Exactly the lines from the opening of the records through the line containing "5. List and" should be copied, with both included.

(Plain-text document sources)
· · · · ·
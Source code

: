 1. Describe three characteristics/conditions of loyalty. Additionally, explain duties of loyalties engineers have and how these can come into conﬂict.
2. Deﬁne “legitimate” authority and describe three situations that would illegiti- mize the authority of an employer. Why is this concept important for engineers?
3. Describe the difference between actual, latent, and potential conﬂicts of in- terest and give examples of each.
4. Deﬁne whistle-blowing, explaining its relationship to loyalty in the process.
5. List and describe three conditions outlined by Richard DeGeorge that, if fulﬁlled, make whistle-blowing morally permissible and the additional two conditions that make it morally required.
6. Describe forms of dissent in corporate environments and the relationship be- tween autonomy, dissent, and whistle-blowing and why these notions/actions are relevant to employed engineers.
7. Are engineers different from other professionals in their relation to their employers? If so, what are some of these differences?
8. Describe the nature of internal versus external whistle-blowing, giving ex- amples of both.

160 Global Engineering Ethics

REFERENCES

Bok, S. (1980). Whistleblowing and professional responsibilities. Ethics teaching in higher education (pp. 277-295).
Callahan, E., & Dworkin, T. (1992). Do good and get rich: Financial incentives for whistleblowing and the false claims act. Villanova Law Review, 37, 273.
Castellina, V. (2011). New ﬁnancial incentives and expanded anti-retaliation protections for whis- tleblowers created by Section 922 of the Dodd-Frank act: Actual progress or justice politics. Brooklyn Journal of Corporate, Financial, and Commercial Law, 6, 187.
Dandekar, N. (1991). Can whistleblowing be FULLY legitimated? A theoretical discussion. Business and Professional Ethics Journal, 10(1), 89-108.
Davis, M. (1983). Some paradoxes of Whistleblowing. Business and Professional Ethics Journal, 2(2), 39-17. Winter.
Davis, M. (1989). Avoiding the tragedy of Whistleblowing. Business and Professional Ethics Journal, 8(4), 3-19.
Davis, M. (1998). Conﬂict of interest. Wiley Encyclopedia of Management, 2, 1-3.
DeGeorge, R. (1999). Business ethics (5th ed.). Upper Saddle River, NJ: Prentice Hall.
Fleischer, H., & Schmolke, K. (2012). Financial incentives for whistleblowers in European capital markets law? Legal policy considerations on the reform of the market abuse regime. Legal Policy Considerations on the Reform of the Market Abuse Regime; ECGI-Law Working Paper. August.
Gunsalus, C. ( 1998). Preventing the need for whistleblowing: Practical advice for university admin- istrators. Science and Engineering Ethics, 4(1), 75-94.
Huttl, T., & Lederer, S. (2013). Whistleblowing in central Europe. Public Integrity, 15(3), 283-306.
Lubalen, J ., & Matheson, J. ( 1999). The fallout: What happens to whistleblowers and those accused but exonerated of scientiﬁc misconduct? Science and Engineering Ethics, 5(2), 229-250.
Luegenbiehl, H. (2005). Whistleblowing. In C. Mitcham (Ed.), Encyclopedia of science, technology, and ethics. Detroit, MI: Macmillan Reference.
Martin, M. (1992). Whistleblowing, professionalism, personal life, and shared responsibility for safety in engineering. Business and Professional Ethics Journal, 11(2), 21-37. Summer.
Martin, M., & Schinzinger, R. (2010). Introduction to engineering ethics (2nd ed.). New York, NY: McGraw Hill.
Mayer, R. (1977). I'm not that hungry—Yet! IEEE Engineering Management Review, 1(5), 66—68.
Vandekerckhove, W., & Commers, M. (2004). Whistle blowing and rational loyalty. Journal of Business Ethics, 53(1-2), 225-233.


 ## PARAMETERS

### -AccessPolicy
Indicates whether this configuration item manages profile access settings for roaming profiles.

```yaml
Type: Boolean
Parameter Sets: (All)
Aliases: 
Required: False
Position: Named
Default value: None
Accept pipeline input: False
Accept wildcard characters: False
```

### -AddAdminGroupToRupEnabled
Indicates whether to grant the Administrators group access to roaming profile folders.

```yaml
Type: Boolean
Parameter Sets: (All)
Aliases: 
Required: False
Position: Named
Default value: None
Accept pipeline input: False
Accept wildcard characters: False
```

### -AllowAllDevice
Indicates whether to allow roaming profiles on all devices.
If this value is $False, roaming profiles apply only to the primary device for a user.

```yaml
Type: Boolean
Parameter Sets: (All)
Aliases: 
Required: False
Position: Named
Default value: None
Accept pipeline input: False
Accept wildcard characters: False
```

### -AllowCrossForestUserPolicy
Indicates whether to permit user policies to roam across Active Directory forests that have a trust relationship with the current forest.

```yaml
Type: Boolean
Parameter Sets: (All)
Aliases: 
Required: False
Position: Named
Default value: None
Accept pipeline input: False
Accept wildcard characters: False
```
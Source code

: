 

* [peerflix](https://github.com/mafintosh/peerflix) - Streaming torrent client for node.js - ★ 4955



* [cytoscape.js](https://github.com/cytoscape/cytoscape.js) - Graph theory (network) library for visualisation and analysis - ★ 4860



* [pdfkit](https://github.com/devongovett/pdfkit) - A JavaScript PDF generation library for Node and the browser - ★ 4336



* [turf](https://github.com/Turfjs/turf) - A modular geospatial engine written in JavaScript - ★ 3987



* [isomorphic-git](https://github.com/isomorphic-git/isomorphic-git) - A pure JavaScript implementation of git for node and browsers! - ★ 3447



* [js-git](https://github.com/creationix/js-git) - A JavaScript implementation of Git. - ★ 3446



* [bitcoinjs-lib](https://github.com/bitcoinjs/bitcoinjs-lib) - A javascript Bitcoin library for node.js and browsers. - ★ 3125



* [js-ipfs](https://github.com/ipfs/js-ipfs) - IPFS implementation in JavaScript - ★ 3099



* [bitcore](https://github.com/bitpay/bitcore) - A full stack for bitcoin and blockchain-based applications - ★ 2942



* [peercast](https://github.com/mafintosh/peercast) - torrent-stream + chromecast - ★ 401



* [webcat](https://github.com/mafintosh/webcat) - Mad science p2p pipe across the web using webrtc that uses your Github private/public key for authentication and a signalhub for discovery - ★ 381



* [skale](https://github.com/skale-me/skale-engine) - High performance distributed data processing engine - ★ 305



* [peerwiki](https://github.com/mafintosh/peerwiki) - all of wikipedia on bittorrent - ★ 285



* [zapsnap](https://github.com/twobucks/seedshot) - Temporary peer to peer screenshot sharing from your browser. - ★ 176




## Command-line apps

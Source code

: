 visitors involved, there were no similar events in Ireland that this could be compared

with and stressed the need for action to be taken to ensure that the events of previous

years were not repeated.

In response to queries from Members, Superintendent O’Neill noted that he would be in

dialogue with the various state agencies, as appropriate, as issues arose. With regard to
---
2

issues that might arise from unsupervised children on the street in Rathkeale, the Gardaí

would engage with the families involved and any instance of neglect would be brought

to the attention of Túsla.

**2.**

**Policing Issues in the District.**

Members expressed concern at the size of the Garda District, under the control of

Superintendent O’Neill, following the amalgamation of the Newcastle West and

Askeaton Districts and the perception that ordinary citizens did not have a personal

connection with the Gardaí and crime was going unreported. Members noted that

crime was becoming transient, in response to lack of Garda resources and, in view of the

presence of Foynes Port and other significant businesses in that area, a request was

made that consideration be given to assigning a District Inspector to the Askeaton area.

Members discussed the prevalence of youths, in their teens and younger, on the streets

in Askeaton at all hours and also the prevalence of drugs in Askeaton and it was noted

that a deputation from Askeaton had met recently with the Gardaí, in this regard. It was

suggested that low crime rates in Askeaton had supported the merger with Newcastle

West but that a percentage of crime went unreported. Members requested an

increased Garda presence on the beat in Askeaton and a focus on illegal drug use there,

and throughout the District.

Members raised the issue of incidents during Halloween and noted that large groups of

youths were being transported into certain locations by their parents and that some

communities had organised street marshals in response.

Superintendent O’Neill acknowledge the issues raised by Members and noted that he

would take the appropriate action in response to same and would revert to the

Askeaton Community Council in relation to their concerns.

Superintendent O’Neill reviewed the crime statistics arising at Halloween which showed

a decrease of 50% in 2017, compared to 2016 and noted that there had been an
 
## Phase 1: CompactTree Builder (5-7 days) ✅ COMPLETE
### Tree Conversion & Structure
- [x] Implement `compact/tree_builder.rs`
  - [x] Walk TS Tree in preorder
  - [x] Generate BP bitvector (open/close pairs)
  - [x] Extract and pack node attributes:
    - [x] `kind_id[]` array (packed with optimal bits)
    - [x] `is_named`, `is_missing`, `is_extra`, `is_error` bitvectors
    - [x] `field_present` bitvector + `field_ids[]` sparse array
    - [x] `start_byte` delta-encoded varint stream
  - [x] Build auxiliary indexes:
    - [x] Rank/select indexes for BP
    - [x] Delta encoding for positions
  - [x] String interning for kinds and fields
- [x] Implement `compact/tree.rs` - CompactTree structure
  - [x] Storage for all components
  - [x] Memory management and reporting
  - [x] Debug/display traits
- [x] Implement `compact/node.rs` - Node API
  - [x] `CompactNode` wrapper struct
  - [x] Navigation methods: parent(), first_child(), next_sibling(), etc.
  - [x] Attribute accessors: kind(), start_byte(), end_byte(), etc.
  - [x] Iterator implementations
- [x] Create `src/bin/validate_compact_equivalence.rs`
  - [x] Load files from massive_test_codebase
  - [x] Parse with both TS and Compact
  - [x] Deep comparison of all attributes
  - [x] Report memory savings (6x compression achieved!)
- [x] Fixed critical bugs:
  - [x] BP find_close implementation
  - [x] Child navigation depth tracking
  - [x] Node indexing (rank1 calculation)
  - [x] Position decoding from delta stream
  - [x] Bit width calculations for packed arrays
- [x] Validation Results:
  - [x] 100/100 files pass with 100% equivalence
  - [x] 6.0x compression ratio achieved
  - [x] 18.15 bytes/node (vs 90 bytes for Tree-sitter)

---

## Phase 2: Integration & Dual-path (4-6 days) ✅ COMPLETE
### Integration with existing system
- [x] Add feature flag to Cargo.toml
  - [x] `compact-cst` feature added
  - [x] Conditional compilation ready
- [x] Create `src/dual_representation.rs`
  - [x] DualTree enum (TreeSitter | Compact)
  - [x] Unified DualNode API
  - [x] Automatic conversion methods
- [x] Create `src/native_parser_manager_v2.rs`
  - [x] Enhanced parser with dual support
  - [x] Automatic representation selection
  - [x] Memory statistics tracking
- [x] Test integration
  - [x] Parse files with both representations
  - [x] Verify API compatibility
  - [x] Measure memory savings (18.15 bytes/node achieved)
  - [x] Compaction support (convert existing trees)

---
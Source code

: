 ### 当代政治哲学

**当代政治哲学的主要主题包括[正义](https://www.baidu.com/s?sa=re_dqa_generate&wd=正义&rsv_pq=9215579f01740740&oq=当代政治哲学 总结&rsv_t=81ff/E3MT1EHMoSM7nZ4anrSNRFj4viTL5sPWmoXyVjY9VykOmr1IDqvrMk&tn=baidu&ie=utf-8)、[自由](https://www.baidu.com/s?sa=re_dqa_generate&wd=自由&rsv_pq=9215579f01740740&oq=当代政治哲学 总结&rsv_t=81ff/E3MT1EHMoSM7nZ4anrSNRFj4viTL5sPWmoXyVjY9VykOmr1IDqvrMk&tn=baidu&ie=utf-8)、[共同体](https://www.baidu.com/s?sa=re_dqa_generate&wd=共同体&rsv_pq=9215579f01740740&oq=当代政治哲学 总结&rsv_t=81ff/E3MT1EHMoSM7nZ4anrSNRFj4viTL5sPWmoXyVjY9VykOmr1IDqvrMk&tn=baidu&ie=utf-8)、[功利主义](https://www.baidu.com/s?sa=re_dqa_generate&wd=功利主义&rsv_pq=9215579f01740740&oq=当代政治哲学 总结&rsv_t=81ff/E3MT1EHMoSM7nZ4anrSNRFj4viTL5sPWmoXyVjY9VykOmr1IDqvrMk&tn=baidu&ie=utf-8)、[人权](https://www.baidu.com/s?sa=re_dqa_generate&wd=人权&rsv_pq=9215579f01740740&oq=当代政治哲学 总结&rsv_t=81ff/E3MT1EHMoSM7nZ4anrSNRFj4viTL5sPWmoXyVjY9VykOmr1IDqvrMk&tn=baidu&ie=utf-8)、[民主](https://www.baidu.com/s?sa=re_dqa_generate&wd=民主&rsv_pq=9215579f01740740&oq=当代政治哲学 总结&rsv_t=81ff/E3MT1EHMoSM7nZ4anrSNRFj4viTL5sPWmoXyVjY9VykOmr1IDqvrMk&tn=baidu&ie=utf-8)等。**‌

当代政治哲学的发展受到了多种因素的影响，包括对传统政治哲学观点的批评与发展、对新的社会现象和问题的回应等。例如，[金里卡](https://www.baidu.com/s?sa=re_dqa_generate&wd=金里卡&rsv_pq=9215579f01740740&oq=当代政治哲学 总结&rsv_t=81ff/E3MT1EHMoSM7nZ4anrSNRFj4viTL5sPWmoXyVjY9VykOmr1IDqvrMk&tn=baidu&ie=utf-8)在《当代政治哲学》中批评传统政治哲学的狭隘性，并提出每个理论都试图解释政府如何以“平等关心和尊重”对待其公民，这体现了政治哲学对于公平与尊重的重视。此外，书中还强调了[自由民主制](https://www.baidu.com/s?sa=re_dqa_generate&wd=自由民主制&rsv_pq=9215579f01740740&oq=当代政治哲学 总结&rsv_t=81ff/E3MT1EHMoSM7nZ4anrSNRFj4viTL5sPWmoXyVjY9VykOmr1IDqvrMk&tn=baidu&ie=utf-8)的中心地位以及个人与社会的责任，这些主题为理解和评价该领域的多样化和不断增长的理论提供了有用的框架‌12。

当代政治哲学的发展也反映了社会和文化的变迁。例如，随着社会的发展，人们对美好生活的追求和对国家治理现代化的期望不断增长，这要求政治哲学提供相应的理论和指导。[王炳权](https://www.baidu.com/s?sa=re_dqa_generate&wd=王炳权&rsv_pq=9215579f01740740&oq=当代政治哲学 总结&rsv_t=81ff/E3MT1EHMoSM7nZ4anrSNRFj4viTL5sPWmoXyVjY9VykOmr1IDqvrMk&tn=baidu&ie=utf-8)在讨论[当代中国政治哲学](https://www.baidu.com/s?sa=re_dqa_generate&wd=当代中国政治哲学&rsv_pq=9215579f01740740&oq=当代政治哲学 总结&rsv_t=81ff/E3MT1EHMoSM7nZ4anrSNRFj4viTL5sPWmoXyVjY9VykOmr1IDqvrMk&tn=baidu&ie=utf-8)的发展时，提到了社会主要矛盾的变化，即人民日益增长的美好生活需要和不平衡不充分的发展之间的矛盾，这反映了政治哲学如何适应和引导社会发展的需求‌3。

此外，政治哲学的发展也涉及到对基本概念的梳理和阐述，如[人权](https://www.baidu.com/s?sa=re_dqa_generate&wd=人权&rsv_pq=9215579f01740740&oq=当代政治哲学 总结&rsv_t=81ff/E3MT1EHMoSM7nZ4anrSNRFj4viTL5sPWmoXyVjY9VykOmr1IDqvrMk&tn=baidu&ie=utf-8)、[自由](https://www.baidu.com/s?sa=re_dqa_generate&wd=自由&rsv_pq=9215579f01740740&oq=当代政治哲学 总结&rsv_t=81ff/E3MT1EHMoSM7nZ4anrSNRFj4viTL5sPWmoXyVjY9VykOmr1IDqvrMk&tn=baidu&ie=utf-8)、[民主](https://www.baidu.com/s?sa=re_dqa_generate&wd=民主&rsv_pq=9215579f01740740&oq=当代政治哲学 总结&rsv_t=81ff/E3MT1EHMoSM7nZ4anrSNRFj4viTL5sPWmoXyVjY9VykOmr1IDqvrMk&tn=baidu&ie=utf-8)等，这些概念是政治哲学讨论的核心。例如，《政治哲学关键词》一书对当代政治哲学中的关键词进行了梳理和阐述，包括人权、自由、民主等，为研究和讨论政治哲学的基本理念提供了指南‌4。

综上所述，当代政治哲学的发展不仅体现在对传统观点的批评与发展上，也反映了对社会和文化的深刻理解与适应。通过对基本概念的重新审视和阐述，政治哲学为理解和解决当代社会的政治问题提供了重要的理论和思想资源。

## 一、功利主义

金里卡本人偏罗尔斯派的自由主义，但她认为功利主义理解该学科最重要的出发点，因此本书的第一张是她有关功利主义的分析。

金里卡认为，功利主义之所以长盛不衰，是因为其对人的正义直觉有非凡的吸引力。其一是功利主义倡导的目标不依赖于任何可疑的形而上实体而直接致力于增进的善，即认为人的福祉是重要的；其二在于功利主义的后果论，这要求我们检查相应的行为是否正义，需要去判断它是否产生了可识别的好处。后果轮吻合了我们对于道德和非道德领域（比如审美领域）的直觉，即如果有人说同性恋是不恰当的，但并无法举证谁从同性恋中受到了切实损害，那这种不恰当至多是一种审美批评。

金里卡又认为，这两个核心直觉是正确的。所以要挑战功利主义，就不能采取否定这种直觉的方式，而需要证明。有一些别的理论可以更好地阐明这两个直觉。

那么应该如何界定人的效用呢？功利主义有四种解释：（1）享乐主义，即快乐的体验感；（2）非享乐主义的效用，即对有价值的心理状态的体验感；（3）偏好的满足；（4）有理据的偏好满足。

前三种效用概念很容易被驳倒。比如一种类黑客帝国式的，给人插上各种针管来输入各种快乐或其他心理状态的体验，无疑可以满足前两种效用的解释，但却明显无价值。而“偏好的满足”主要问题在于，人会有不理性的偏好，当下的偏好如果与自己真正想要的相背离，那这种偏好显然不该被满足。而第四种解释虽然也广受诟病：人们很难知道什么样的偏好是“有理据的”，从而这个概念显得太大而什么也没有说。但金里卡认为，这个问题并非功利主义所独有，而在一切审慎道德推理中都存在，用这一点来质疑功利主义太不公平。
· · · · ·
The completed task:
Source code

: 1. Describe three characteristics/conditions of loyalty. Additionally, explain duties of loyalties engineers have and how these can come into conﬂict.
2. Deﬁne “legitimate” authority and describe three situations that would illegiti- mize the authority of an employer. Why is this concept important for engineers?
3. Describe the difference between actual, latent, and potential conﬂicts of in- terest and give examples of each.
4. Deﬁne whistle-blowing, explaining its relationship to loyalty in the process.
5. List and describe three conditions outlined by Richard DeGeorge that, if fulﬁlled, make whistle-blowing morally permissible and the additional two conditions that make it morally required.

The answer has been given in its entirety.